Biographical details
- Born: March 12, 1933 Lima, Ohio, U.S.
- Died: November 16, 2021 (aged 88)

Playing career
- 1954–1955: Ohio State
- Position: Pitcher

Coaching career (HC unless noted)
- 1964–1969: Toledo
- 1976–1987: Ohio State

= Richard Finn (baseball) =

American baseball player and coach (1933–2021)

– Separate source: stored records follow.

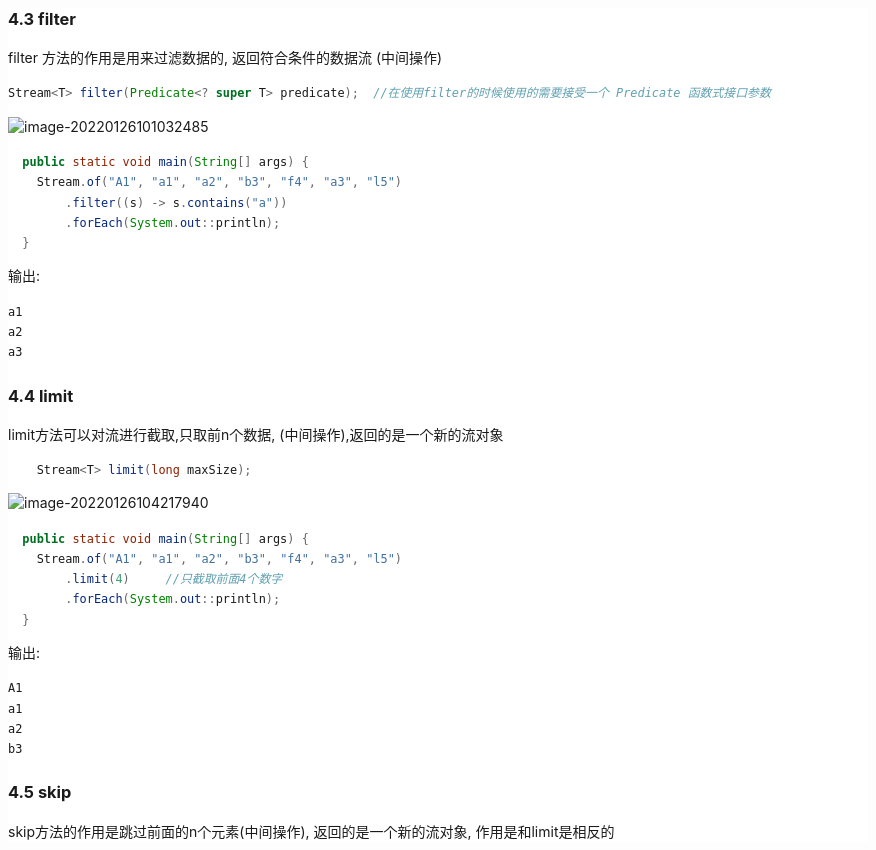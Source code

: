 ### 4.3 filter

filter 方法的作用是用来过滤数据的, 返回符合条件的数据流 (中间操作) 

```Java
Stream<T> filter(Predicate<? super T> predicate);  //在使用filter的时候使用的需要接受一个 Predicate 函数式接口参数
```

![image-20220126101032485](https://my-pic-bed.oss-cn-chengdu.aliyuncs.com/typora_picture/image-20220126101032485.png)

```Java
  public static void main(String[] args) {
    Stream.of("A1", "a1", "a2", "b3", "f4", "a3", "l5")
        .filter((s) -> s.contains("a"))
        .forEach(System.out::println);
  }
```

输出:

```Java
a1
a2
a3
```

### 4.4 limit

limit方法可以对流进行截取,只取前n个数据, (中间操作),返回的是一个新的流对象

```Java
    Stream<T> limit(long maxSize);
```

![image-20220126104217940](https://my-pic-bed.oss-cn-chengdu.aliyuncs.com/typora_picture/image-20220126104217940.png)

```Java
  public static void main(String[] args) {
    Stream.of("A1", "a1", "a2", "b3", "f4", "a3", "l5")
        .limit(4)     //只截取前面4个数字
        .forEach(System.out::println);
  }
```

输出: 

```Java
A1
a1
a2
b3
```

### 4.5 skip

skip方法的作用是跳过前面的n个元素(中间操作), 返回的是一个新的流对象, 作用是和limit是相反的
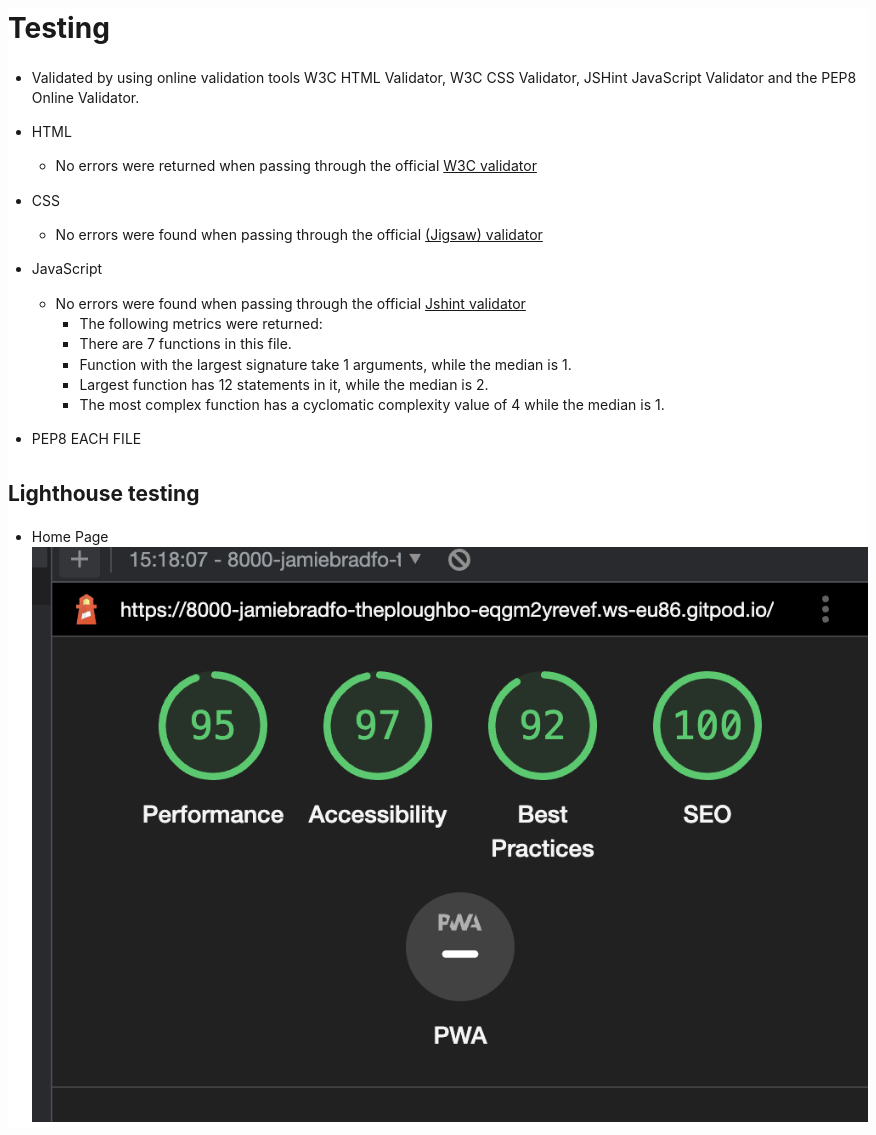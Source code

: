 # Testing

- Validated by using online validation tools W3C HTML Validator, W3C CSS Validator, JSHint JavaScript Validator and the PEP8 Online Validator.

* HTML

  - No errors were returned when passing through the official [W3C validator](https://validator.w3.org/nu/?doc=https%3A%2F%2Fjamiebradford123.github.io%2FThe-Plough-Booking%2F)

* CSS
  - No errors were found when passing through the official [(Jigsaw) validator](/media/images/jigsaw-css.png)
* JavaScript
  - No errors were found when passing through the official [Jshint validator]()
    - The following metrics were returned:
    - There are 7 functions in this file.
    - Function with the largest signature take 1 arguments, while the median is 1.
    - Largest function has 12 statements in it, while the median is 2.
    - The most complex function has a cyclomatic complexity value of 4 while the median is 1.
* PEP8 EACH FILE

## Lighthouse testing

- Home Page
  ![Lighthouse home](media/images/lighthouse-main.png)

Richard Donald Finn Jr. (March 12, 1933 – November 16, 2021), also known as Dick Finn, was an American baseball player and coach. He grew up in Lima, Ohio, and attended Ohio State University. He was a pitcher for the Ohio State Buckeyes baseball team and captain of the 1955 team that won a Big Ten Conference championship in 1955. He graduated from Ohio State in 1955. From 1960 to 1964, he was an assistant football and basketball coach at Woodward High School in Toledo, Ohio. In August 1964, he was hired as the head baseball coach at the University of Toledo. He held that position for until 1969. In September 1969 he was hired as an assistant baseball coach at Ohio State. In May 1975, after six years as an assistant coach, he became the head baseball coach at Ohio State. He stepped down as head baseball coach in June 1987 and was appointed special assistant to Ohio State athletic director Rick Bay.

Finn died on November 16, 2021, at the age of 88.